The task:
Given the records below, pull every line with the word "type" into the answer.

(Excerpts from a dataset)
--- --- ---

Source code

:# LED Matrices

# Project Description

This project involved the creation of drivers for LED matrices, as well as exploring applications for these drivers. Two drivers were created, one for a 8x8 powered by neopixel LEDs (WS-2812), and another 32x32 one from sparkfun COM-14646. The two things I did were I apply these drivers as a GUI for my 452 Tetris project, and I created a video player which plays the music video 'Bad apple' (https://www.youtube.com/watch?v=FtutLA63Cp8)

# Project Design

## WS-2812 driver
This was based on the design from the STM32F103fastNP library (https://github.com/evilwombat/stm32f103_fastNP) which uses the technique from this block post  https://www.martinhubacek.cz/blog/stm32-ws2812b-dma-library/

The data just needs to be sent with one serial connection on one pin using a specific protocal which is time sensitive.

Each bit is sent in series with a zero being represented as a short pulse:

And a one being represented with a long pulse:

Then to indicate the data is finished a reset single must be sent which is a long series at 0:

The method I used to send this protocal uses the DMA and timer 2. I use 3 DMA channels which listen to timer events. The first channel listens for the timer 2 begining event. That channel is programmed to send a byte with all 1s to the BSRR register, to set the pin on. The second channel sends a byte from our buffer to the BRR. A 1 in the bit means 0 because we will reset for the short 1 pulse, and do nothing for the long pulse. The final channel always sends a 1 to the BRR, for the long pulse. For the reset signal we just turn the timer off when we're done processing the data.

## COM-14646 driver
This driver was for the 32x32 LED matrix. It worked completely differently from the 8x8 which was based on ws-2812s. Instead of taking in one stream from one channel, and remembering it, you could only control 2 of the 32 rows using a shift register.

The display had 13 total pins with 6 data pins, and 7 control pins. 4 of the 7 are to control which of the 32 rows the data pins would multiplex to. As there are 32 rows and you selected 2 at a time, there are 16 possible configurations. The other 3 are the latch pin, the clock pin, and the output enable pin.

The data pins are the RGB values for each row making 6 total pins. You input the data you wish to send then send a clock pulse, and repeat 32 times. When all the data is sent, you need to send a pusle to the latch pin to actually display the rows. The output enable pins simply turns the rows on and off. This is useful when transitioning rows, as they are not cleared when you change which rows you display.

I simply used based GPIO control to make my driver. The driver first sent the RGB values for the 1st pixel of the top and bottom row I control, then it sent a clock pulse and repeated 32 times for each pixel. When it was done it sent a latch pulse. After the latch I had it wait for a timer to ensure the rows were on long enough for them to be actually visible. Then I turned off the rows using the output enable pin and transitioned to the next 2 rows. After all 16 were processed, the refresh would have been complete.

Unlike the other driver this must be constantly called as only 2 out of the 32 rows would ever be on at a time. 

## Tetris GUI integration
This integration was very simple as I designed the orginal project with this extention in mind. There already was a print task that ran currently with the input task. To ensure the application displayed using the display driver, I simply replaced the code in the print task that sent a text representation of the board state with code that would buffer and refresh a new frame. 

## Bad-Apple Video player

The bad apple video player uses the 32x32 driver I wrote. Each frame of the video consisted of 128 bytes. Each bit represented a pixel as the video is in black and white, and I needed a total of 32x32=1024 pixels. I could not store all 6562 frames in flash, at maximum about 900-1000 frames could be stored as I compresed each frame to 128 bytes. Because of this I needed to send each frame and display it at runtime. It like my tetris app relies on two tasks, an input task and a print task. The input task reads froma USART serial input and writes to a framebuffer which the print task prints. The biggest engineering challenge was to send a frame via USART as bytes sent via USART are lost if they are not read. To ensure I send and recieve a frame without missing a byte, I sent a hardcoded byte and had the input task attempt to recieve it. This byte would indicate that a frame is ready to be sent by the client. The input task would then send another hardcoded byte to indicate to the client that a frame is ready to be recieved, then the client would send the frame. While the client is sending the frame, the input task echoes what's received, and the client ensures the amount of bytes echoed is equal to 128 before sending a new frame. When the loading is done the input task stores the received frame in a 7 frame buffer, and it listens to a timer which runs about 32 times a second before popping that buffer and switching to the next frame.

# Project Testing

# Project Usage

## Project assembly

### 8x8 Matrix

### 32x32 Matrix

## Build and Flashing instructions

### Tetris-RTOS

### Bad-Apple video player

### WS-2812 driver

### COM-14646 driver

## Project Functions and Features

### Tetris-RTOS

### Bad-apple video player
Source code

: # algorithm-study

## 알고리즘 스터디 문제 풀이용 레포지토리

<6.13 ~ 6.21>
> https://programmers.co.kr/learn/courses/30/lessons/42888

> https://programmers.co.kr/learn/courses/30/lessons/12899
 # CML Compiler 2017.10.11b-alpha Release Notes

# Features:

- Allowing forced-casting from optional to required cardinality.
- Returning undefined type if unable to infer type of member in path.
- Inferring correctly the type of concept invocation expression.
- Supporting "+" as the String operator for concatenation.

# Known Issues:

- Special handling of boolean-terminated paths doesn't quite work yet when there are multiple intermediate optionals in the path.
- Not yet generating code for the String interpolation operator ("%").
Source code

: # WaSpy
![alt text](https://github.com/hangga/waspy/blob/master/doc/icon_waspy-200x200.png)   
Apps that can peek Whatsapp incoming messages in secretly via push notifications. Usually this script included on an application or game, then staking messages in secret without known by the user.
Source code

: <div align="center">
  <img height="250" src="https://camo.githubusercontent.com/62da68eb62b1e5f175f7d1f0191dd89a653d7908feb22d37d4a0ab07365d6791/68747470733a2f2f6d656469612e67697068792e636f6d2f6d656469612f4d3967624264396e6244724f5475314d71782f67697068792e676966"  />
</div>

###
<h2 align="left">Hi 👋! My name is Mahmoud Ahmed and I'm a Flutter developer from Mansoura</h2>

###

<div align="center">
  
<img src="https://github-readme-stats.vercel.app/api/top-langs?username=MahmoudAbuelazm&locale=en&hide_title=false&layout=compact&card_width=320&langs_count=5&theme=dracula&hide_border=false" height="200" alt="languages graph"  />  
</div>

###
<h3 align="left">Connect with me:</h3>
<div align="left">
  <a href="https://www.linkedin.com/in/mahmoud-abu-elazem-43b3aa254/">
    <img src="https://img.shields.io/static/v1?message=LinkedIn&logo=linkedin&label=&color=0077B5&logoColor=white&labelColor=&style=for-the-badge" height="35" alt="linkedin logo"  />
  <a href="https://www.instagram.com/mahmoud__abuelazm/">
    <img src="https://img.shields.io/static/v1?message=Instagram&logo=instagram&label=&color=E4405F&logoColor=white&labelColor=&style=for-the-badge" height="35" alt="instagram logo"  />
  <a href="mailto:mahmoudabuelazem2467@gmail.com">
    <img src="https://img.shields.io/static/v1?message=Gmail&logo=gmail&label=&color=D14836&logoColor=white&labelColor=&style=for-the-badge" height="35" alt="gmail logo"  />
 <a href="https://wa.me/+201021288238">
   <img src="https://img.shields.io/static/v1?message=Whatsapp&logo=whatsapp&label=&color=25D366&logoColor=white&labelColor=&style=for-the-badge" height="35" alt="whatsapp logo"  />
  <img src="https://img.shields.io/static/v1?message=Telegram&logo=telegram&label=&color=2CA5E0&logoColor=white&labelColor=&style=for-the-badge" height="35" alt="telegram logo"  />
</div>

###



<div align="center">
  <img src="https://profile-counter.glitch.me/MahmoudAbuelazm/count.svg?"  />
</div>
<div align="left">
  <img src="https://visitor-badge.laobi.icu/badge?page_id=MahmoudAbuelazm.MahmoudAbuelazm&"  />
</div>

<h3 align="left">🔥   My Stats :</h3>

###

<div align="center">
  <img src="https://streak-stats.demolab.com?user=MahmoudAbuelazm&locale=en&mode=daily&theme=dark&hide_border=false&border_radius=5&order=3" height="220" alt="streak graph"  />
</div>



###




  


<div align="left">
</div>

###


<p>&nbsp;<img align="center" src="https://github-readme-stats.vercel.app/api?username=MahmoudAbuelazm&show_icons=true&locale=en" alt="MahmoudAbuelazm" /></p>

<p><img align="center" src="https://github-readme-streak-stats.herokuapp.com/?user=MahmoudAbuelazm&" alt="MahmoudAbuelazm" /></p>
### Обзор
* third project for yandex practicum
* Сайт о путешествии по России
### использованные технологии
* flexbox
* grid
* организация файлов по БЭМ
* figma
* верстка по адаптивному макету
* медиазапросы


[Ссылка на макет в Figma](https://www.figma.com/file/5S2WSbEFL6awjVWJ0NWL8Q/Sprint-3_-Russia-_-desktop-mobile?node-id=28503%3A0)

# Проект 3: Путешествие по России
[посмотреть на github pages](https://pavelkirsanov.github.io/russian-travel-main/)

--- --- ---

Written solution:
- Returning undefined type if unable to infer type of member in path.
- Inferring correctly the type of concept invocation expression.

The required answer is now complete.